The constant expansion of Binance and the active project incubator as well as the Binance Smart Chain are intended to call into question the dominance of Ethereum in this sector. Therefore, there is still a high probability that the NBB could extend recent gains.


Traditional financial and cryptocurrency markets are slowly starting to bring together and develop products for all types of traders. In 2020, futures exchanges also became increasingly popular and their trading volume rose steadily to new highs every week.

Following the US government’s crackdown on controversial BitMEX futures exchange, the door has been opened to a newer, more community-focused option to fill the void.

FTX Token (FTT) is the exchange token for the FTX cryptocurrency exchange, which started in summer 2019. For much of its first year, FTT traded under $ 2 with an average trading volume of $ 2 million as the exchange worked to establish itself and attract new users.

The exchange saw an increase in activity in 2020, which coincided with an increase in financial transaction tax trading volume, as well as price.

With the expansion of the platform, additional functionality has been added to the token, which now includes fee discounts, stakeout and a “buy & burn” mechanism that can be used to reduce circulating FTT supply and increase token value.

FTT / USDT 4 hour chart. Source: TradingView

Since December 11th, when FTT was trading at $ 4.12, an increase in purchase volume that peaked at $ 270M on February 19th has pushed FTT to a new record high of $ 35.01 as the The cryptocurrency community is quickly becoming the focal point for derivatives.


KuCoin Shares (KCS) was a late bloomer in this bull market, maintaining a relatively flat token value until a sudden surge in trading volume in early February helped push the KCS price from $ 1.19 on February 2nd to a recent high of $ 3.99 raise February 19th.

Cointelegraph Markets Pro’s VORTECS ™ data found an optimistic outlook for KCS on February 18, when it peaked at 66 less than 24 hours before the price breakout.

Cointelegraph Markets Pro – VORTECS ™ Score (green) vs. KCS price

The VORTECS ™ Score, exclusive to Cointelegraph, is an algorithmic comparison of historical and current market conditions derived from a combination of data points such as market sentiment, trading volume, recent price movements and Twitter activity.

A scroll through the project’s Twitter feed reveals that on February 4, the biggest announcement from the exchange was the listing of the popular blockchain-based video streaming platform Theta, which has been hard to come by for U.S. residents.

KuCoin also offers a growing list of tokens available to trade in derivatives, as well as various ways to make money by staking or providing liquidity. The fees generated by the platform are distributed to token holders who hold their KCS on the exchange.

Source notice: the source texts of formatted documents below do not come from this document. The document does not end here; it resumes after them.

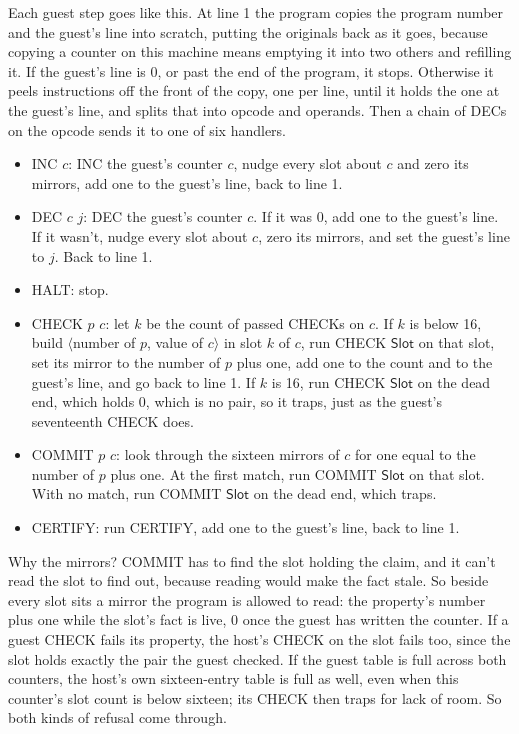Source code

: \documentclass[11pt,twoside]{article}
\theoremstyle{thielethm}
\theoremstyle{thieledef}
\theoremstyle{thieledef}
\theoremstyle{thieledef}
\theoremstyle{thielethm}
\theoremstyle{thieleobs}
\theoremstyle{thielethm}
\begin{document}
Each guest step goes like this. At line 1 the program copies the program number and the guest's
line into scratch, putting the originals back as it goes, because copying a counter on this
machine means emptying it into two others and refilling it. If the guest's line is 0, or past
the end of the program, it stops. Otherwise it peels instructions off the front of the copy, one
per line, until it holds the one at the guest's line, and splits that into opcode and operands.
Then a chain of DECs on the opcode sends it to one of six handlers.

\begin{itemize}
\item INC $c$: INC the guest's counter $c$, nudge every slot about $c$ and zero its mirrors, add
one to the guest's line, back to line 1.
\item DEC $c$ $j$: DEC the guest's counter $c$. If it was 0, add one to the guest's line. If it
wasn't, nudge every slot about $c$, zero its mirrors, and set the guest's line to $j$. Back to
line 1.
\item HALT: stop.
\item CHECK $p$ $c$: let $k$ be the count of passed CHECKs on $c$. If $k$ is below 16, build
$\langle$number of $p$, value of $c\rangle$ in slot $k$ of $c$, run CHECK $\mathsf{Slot}$ on that
slot, set its mirror to the number of $p$ plus one, add one to the count and to the guest's line,
and go back to line 1. If $k$ is 16, run CHECK $\mathsf{Slot}$ on the dead end, which holds 0,
which is no pair, so it traps, just as the guest's seventeenth CHECK does.
\item COMMIT $p$ $c$: look through the sixteen mirrors of $c$ for one equal to the number of $p$
plus one. At the first match, run COMMIT $\mathsf{Slot}$ on that slot. With no match, run COMMIT
$\mathsf{Slot}$ on the dead end, which traps.
\item CERTIFY: run CERTIFY, add one to the guest's line, back to line 1.
\end{itemize}

Why the mirrors? COMMIT has to find the slot holding the claim, and it can't read the slot to
find out, because reading would make the fact stale. So beside every slot sits a mirror the
program is allowed to read: the property's number plus one while the slot's fact is live, 0 once
the guest has written the counter. If a guest CHECK fails its property, the host's CHECK on the slot fails too,
since the slot holds exactly the pair the guest checked. If the guest table is
full across both counters, the host's own sixteen-entry table is full as well,
even when this counter's slot count is below sixteen; its CHECK then traps for
lack of room. So both kinds of refusal come through.
\end{document}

DeFi hype is overshadowing the exchange of token prizes

DeFi may dominate the conversation in the cryptocurrency sector right now, but key issues, including gas fees, remain a barrier to widespread adoption.

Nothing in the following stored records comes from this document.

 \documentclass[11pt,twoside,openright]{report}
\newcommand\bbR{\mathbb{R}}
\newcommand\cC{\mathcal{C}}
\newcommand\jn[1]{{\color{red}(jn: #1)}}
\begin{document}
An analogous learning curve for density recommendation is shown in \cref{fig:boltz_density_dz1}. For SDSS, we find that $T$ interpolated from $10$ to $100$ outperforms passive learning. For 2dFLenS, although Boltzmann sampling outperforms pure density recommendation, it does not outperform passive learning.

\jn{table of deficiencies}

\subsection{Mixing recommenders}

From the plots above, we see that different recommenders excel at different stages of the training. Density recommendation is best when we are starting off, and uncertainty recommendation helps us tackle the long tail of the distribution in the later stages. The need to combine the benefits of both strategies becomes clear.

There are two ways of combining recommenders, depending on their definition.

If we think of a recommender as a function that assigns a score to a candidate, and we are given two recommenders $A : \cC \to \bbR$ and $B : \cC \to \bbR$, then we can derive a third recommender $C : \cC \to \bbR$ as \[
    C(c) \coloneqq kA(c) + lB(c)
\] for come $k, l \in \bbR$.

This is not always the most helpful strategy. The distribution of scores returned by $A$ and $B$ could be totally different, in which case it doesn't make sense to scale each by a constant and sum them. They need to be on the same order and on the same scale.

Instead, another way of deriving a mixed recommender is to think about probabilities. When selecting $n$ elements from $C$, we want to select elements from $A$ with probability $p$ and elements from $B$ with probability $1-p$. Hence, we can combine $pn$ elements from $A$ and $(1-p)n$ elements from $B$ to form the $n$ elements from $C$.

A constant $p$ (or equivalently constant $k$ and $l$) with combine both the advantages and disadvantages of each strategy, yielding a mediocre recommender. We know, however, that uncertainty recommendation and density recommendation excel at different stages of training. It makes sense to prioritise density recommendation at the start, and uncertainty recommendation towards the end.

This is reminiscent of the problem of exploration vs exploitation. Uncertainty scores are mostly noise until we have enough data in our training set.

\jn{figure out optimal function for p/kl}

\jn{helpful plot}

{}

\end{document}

While the introduction of Layer 2 solutions may alleviate this problem somewhat, concerns about liquidity across separate blockchains continue to be significant barriers to a smooth and cost-effective trading experience.

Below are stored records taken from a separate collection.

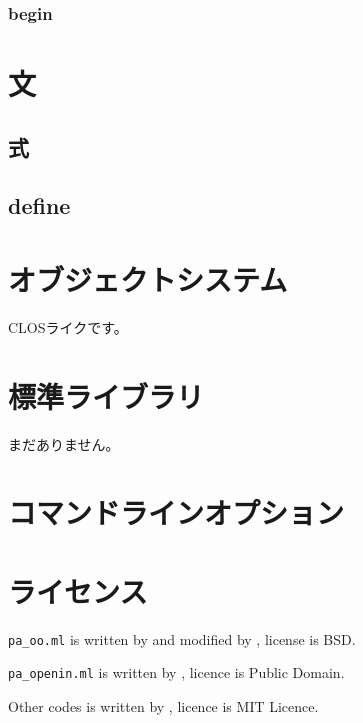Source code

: \documentclass{article}
\begin{document}
\subsubsection{begin}

\section{文}
\subsection{式}

\subsection{define}

\section{オブジェクトシステム}
CLOSライクです。

\section{標準ライブラリ}
まだありません。

\section{コマンドラインオプション}

\section{ライセンス}
\verb!pa_oo.ml! is written by  and modified by
, license is BSD.

\verb!pa_openin.ml! is written by , licence is Public Domain.

Other codes is written by , licence is MIT Licence.
\end{document}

Many who chase the DeFi hype fail to realize that popular token listings and lower trading fees have sparked a revival in the use of central exchanges.

This results in a larger user base doing more transactions, resulting in a surge in trading volume and a healthy rise in the price of underlying exchange tokens such as BNB, FTT, and KCS.

Centralized exchanges still make up most of the trading volume, and this doesn’t seem to be changing anytime soon. While decentralized exchanges like Uniswap and SushiSwap are gaining traction and starting to gobble up the market share of centralized exchanges, they still make up only a small fraction of the total trading volume in the cryptocurrency market.

The battle between exchanges continues to intensify and as long as it does, the increased inflow to exchange tokens could lead to future upward moves.

The views and opinions expressed are those of the author only and do not necessarily reflect the views of Every investment and trading step is associated with risks. You should do your own research when making a decision.